→ **What you are asked to do**: Copy, word for word, each line of the data below from the first through the line containing "Although correction of", and stop there.

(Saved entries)
# # # # #

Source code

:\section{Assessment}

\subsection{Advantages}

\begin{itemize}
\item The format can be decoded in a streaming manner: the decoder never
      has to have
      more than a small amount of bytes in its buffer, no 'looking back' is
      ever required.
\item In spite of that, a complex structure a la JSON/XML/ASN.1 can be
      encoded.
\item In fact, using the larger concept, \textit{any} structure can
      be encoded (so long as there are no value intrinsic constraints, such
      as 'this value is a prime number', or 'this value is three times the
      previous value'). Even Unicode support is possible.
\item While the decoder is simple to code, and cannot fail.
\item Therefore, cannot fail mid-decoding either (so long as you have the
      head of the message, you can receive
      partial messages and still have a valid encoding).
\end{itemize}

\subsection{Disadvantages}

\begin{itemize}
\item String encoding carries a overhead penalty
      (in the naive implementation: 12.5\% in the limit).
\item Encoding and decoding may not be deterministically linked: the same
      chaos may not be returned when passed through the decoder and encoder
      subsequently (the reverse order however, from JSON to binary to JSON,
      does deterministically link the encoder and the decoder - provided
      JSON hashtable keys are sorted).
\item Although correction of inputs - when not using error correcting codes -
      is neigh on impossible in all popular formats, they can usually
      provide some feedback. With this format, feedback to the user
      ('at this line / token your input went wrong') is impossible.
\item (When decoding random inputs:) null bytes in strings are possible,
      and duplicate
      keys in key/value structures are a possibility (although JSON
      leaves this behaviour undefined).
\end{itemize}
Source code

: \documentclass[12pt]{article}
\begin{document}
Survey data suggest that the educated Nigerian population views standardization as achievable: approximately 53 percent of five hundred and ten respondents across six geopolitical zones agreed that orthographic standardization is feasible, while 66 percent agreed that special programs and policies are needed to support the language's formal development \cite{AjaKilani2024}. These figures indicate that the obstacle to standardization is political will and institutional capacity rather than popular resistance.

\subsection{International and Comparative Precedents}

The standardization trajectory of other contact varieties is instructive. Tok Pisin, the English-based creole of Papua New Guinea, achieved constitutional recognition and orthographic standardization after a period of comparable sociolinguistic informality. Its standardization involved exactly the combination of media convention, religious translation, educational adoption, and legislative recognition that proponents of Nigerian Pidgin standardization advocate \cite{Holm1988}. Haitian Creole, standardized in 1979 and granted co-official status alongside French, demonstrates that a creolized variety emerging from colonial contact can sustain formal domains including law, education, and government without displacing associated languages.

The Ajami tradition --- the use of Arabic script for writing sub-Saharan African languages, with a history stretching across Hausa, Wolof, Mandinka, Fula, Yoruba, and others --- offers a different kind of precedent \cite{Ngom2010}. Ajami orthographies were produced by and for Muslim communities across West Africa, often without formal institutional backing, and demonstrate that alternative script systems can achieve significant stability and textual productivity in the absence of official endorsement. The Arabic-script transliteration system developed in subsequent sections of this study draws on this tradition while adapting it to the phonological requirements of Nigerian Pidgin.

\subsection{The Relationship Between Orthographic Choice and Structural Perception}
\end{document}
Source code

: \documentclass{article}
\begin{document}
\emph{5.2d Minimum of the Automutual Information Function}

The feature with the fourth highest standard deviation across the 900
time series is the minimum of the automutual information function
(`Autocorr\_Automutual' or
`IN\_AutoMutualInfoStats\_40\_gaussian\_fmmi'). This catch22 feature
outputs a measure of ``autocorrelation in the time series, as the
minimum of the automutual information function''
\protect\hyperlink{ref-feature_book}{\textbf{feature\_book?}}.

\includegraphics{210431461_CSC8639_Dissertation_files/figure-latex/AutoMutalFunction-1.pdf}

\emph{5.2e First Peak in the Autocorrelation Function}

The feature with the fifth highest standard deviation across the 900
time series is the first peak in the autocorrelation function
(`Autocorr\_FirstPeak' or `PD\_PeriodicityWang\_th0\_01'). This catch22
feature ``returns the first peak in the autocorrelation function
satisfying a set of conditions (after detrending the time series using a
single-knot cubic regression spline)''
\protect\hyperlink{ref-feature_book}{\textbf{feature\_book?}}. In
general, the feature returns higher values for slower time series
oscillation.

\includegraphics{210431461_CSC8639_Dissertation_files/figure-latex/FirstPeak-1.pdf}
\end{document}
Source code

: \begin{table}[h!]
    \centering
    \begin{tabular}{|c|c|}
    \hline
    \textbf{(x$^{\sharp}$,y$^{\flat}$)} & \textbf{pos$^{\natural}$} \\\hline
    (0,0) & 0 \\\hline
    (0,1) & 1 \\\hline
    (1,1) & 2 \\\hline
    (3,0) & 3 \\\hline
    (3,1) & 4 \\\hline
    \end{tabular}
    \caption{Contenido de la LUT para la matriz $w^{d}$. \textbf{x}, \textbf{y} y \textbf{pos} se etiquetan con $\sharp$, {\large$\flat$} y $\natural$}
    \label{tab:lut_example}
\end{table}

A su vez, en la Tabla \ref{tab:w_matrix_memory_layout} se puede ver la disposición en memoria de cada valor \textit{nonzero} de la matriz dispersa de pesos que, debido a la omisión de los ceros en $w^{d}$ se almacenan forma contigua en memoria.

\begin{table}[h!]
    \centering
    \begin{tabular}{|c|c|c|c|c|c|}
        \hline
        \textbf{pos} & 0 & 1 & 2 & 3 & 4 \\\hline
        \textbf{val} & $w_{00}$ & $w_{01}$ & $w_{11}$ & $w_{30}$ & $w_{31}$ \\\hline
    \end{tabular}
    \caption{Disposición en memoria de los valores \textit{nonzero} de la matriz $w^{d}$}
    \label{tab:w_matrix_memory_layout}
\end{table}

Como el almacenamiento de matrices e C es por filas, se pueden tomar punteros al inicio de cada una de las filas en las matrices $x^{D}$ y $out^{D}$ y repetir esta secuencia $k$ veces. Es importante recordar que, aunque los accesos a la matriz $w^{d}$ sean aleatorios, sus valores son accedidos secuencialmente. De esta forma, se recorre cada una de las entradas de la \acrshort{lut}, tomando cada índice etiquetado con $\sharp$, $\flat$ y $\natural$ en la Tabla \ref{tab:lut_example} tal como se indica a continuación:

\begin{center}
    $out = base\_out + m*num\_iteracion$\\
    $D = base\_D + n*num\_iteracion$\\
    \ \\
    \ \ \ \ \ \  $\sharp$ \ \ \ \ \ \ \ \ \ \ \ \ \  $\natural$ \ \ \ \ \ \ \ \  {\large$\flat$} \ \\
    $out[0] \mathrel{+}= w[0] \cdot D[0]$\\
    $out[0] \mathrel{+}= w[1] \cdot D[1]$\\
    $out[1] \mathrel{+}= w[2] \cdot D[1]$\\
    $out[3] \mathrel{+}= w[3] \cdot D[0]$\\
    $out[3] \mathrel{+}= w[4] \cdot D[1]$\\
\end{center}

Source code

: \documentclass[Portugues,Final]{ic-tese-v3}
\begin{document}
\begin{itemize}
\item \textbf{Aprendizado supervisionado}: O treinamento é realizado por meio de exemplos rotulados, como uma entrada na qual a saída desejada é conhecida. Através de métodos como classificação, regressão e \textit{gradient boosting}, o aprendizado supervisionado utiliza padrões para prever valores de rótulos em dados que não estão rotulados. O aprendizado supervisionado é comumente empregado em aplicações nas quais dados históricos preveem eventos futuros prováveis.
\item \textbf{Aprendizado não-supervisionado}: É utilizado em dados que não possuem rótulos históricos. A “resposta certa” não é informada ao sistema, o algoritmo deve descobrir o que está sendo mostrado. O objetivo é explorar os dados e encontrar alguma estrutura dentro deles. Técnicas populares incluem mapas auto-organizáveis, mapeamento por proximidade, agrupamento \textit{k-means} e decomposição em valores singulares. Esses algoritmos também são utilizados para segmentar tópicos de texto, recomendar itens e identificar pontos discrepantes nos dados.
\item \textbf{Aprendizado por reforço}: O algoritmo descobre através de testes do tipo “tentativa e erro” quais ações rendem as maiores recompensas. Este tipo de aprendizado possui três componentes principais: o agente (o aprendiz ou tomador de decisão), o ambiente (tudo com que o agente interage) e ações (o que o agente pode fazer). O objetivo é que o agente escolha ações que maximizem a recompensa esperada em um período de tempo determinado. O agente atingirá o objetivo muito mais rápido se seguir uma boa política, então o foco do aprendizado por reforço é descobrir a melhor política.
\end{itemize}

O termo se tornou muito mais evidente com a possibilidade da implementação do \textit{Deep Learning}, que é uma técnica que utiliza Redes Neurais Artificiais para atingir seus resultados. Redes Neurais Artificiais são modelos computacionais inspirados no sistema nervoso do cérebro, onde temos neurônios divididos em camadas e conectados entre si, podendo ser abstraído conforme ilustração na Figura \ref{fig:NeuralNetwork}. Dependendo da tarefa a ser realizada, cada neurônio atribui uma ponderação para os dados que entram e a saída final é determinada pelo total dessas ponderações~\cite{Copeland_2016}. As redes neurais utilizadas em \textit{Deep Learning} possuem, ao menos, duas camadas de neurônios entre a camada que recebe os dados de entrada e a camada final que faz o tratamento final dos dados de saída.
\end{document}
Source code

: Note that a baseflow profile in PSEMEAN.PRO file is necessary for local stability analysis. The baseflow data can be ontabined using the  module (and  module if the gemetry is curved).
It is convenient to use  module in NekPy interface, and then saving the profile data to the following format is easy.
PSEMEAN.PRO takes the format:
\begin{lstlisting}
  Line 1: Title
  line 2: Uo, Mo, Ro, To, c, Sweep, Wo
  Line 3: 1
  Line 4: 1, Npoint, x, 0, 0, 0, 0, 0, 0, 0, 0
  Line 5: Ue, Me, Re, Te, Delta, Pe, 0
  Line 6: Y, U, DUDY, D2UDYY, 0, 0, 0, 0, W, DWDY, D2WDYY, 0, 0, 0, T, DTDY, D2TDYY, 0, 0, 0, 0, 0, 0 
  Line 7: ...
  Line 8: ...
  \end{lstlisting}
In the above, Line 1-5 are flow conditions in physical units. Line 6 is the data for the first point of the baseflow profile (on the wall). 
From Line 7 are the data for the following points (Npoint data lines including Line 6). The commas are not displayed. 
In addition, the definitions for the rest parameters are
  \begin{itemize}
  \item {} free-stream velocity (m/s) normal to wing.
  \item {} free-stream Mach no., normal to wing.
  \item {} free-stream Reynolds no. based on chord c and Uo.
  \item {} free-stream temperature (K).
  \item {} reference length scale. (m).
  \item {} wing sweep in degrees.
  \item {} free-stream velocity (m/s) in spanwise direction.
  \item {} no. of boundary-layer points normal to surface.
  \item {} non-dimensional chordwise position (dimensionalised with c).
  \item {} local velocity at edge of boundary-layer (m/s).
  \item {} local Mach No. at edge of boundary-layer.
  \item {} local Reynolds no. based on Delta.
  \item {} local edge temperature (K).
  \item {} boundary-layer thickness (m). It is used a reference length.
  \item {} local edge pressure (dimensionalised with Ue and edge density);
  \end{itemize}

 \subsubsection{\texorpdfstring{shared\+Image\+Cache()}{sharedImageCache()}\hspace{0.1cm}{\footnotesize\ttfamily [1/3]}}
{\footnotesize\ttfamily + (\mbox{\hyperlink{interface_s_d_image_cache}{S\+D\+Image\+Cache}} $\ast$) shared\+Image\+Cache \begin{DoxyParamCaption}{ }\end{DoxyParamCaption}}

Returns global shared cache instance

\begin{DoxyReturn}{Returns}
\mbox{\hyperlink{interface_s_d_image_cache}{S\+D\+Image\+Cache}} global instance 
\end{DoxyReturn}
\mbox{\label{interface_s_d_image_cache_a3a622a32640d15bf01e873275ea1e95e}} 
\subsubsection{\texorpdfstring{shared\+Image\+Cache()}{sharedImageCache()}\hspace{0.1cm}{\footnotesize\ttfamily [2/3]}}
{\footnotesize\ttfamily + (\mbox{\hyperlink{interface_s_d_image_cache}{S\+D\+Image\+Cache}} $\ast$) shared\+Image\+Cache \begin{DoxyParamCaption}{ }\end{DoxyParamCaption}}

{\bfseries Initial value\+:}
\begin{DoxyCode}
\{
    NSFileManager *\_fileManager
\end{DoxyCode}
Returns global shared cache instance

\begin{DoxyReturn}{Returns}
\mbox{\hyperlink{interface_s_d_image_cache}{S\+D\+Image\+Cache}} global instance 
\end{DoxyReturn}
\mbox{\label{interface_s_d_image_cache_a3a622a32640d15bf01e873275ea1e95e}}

# # # # #

→ **Finished exercise**:
Source code

:\section{Assessment}

\subsection{Advantages}

\begin{itemize}
\item The format can be decoded in a streaming manner: the decoder never
      has to have
      more than a small amount of bytes in its buffer, no 'looking back' is
      ever required.
\item In spite of that, a complex structure a la JSON/XML/ASN.1 can be
      encoded.
\item In fact, using the larger concept, \textit{any} structure can
      be encoded (so long as there are no value intrinsic constraints, such
      as 'this value is a prime number', or 'this value is three times the
      previous value'). Even Unicode support is possible.
\item While the decoder is simple to code, and cannot fail.
\item Therefore, cannot fail mid-decoding either (so long as you have the
      head of the message, you can receive
      partial messages and still have a valid encoding).
\end{itemize}

\subsection{Disadvantages}

\begin{itemize}
\item String encoding carries a overhead penalty
      (in the naive implementation: 12.5\% in the limit).
\item Encoding and decoding may not be deterministically linked: the same
      chaos may not be returned when passed through the decoder and encoder
      subsequently (the reverse order however, from JSON to binary to JSON,
      does deterministically link the encoder and the decoder - provided
      JSON hashtable keys are sorted).
\item Although correction of inputs - when not using error correcting codes -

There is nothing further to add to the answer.